Following a captivating cast of characters, from gay spies and Nazi scientists to queer politicians and secret police bureaucrats, "States of Liberation" tells the remarkable story of how the two German states persecuted gay men – and how those men slowly, over the course of decades, won new rights and created new opportunities for themselves in the heart of Cold War Europe. Relying on untapped archives in Germany and the United States as well as oral histories with witnesses and survivors, Huneke reveals that communist East Germany was in many ways far more progressive on queer issues than democratic West Germany.

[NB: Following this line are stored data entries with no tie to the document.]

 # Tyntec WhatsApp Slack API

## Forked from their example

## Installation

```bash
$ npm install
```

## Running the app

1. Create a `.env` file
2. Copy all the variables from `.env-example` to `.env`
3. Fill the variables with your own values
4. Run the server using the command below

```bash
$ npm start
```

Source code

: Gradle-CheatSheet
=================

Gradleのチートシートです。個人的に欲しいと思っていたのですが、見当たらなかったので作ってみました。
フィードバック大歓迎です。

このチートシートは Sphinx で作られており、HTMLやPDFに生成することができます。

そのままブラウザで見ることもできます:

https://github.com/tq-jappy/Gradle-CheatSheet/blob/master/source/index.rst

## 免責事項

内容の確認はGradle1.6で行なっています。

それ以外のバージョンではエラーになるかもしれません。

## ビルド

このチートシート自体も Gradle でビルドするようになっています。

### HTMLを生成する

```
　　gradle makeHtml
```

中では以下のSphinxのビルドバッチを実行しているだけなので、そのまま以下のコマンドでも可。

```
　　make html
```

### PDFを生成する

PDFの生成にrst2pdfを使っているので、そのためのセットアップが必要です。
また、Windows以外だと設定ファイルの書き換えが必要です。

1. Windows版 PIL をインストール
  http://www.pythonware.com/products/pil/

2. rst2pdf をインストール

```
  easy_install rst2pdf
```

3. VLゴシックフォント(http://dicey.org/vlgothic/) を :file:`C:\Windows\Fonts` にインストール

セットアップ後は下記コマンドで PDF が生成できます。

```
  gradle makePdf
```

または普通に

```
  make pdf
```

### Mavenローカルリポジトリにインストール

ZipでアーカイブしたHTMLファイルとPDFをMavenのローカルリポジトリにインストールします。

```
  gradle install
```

ABOUT SAMUEL CLOWES HUNEKE:
Samuel Clowes Huneke is Assistant Professor of History at George Mason University. His research focuses on the social and political history of twentieth-century Germany, in particular the history of gender and sexuality, legal history, and the history of democracy. His first book, "States of Liberation: Gay Men between Dictatorship and Democracy in Cold War Germany" (2022), examines gay persecution and liberation in Germany during the Cold War. His other recent scholarly publications include work on the history of gay suicide and on lesbianism in Nazi Germany in Central European History, New German Critique, and Journal of Contemporary History. He is the project director of the East German Poster Database, a digital project to make the George Mason Library’s collection of seven thousand posters from East Germany accessible online. He also regularly writes for public venues including Boston Review, The Point, and Los Angeles Review of Books.
ABOUT JOHANNA BOCKMAN:
Johanna Bockman is Associate Professor of Sociology and Global Affairs at George Mason University, specializing in globalization studies, economic sociology, urban studies, and East European Studies. Her book, "Markets in the Name of Socialism: The Left-Wing Origins of Neoliberalism, was published by Stanford University Press" (2011). More recently, she published two pieces: "Democratic Socialism in Chile and Peru: Revisiting the “Chicago Boys” as the Origin of Neoliberalism" in Comparative Studies in Society and History, and "The Struggle over Structural Adjustment: Socialist Revolution versus Capitalist Counterrevolution in Yugoslavia and the World" in History of Political Economy. Currently, she is writing a book on globalizations and gentrification in Washington, DC, and thinking about collective consumption, privatization, and finance during late socialism in Eastern Europe.